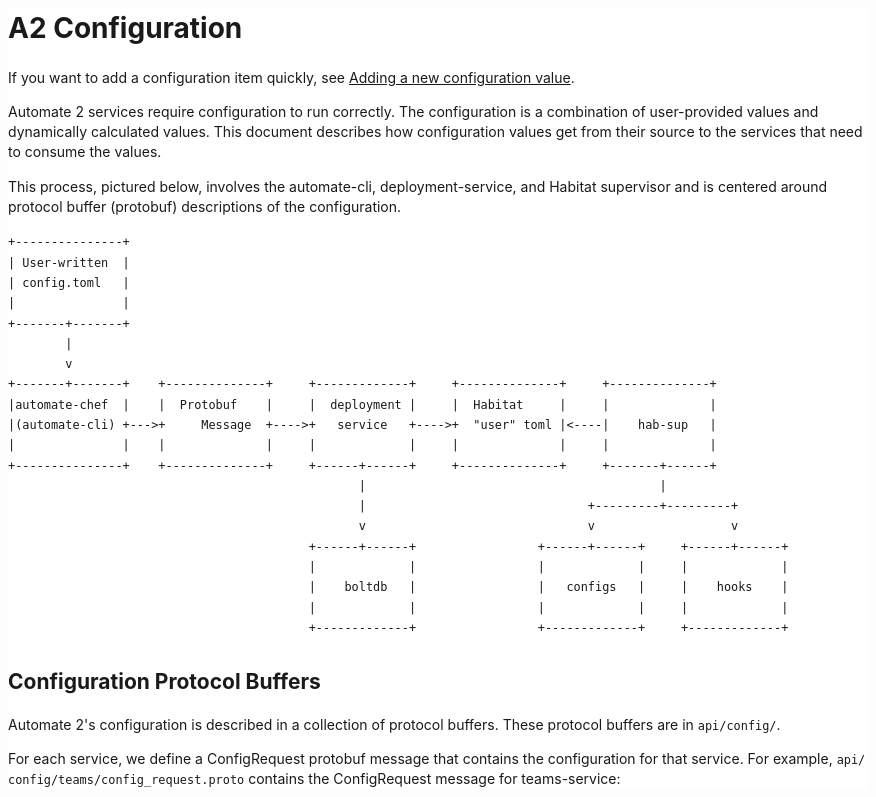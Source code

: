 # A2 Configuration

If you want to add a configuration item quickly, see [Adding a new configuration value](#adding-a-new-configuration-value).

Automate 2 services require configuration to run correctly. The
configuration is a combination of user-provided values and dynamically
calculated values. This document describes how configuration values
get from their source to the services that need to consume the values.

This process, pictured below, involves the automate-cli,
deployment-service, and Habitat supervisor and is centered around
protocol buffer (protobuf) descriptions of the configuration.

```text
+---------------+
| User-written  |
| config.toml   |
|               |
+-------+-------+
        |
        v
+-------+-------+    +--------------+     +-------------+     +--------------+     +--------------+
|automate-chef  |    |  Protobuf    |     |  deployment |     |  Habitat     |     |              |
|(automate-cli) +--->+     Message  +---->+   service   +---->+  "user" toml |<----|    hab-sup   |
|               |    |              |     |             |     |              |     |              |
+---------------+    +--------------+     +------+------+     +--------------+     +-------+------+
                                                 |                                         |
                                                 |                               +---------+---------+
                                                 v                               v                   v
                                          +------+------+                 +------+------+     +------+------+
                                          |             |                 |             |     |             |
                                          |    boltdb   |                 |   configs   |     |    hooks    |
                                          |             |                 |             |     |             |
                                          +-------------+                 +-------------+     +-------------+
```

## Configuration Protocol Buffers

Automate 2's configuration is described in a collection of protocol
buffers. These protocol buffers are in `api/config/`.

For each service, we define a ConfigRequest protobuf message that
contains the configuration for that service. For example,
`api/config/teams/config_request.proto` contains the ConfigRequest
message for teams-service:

********

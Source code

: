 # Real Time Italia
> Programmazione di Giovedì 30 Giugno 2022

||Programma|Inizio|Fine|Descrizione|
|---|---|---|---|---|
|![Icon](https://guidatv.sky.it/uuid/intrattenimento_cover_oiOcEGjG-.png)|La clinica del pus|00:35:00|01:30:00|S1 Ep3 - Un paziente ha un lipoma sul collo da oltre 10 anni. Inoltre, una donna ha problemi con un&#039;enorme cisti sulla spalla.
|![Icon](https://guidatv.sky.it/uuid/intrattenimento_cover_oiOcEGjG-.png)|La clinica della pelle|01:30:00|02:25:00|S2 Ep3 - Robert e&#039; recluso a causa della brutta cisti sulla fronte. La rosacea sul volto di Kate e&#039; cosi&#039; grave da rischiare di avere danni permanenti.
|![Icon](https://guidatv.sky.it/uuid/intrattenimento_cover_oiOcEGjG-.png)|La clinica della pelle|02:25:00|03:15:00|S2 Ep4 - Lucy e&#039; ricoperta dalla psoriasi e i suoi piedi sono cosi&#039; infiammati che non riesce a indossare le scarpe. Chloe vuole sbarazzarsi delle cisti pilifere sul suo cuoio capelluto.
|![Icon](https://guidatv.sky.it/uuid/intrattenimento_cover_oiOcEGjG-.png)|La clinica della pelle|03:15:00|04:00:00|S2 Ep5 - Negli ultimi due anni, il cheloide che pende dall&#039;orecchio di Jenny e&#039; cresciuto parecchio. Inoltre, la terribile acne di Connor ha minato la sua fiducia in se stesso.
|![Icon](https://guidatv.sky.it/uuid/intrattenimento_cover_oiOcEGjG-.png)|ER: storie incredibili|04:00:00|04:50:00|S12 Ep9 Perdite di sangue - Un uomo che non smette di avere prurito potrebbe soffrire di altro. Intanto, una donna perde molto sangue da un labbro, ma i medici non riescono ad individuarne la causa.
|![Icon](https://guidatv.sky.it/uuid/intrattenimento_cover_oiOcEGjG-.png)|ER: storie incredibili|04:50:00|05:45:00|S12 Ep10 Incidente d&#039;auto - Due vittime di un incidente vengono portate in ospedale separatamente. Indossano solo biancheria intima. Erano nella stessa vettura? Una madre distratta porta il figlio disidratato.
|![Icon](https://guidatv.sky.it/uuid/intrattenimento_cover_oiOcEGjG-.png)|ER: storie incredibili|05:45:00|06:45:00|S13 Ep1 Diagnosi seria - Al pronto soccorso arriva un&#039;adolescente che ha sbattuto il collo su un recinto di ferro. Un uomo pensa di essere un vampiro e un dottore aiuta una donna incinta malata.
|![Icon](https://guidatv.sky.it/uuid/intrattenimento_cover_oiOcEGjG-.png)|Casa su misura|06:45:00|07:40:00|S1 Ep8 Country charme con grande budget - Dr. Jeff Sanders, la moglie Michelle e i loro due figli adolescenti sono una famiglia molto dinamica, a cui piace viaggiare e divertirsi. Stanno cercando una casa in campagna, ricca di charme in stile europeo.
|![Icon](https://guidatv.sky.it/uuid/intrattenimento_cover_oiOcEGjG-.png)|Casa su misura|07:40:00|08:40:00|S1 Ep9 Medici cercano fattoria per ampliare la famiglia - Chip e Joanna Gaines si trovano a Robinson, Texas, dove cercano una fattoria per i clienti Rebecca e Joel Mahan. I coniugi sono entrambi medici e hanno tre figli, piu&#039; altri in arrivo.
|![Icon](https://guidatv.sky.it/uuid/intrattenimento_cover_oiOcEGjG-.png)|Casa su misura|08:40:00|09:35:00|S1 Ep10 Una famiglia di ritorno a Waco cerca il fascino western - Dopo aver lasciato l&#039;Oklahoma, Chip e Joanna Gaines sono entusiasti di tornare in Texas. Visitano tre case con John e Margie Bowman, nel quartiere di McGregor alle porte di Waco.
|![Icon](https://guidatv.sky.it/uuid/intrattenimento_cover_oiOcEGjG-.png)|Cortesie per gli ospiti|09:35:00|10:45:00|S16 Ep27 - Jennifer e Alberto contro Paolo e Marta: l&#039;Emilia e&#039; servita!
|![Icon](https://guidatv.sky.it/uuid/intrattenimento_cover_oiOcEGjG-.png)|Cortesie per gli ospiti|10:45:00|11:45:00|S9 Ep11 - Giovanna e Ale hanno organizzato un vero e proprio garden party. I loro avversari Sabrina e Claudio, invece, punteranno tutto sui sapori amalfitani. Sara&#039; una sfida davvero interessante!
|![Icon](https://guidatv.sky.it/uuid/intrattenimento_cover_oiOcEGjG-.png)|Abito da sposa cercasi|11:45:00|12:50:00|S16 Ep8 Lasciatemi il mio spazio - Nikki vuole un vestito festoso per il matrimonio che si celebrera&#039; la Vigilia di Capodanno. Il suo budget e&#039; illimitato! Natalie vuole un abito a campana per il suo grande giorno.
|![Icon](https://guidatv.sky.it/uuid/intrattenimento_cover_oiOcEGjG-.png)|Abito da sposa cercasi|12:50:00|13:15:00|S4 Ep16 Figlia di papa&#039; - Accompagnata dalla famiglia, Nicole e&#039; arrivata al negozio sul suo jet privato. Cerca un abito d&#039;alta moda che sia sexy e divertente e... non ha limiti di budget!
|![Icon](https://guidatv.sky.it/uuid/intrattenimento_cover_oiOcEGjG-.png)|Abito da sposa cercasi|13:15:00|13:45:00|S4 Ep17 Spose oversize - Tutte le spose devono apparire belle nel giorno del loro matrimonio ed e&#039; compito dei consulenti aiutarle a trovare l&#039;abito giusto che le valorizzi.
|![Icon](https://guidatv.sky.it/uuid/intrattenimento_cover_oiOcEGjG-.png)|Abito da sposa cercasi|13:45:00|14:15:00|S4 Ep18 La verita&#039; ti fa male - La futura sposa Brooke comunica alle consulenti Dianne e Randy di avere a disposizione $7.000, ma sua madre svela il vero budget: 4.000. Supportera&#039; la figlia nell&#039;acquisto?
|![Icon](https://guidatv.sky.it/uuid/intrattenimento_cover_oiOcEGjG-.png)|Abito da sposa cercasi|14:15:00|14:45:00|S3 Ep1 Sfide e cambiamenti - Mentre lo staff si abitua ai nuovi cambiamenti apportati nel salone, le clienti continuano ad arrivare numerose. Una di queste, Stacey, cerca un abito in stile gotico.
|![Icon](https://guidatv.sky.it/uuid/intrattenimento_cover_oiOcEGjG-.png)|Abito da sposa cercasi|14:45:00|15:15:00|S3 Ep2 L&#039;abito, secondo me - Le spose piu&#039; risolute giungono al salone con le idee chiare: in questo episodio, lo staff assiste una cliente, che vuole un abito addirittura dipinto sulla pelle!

********

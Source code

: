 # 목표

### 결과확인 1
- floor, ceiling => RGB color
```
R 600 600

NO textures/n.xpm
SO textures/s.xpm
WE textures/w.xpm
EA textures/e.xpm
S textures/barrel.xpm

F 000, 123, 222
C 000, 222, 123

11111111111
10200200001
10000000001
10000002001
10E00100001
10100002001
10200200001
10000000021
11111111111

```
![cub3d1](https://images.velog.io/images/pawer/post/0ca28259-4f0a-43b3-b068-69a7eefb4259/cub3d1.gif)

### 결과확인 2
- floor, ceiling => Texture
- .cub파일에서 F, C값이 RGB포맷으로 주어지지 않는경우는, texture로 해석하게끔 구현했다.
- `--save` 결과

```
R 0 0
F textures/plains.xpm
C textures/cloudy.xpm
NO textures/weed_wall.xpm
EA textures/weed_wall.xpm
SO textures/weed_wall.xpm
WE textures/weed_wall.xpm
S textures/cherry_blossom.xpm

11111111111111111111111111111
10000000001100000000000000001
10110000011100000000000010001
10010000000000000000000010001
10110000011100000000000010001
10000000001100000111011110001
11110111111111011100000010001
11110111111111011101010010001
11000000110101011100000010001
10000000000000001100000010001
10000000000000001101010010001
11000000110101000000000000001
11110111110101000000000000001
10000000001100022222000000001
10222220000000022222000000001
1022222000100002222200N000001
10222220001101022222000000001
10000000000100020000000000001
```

********

[What this task involves]:
Return all lines from the material that contain "textures".

[Response box]:
NO textures/n.xpm
SO textures/s.xpm
WE textures/w.xpm
EA textures/e.xpm
S textures/barrel.xpm
F textures/plains.xpm
C textures/cloudy.xpm
NO textures/weed_wall.xpm
EA textures/weed_wall.xpm
SO textures/weed_wall.xpm
WE textures/weed_wall.xpm
S textures/cherry_blossom.xpm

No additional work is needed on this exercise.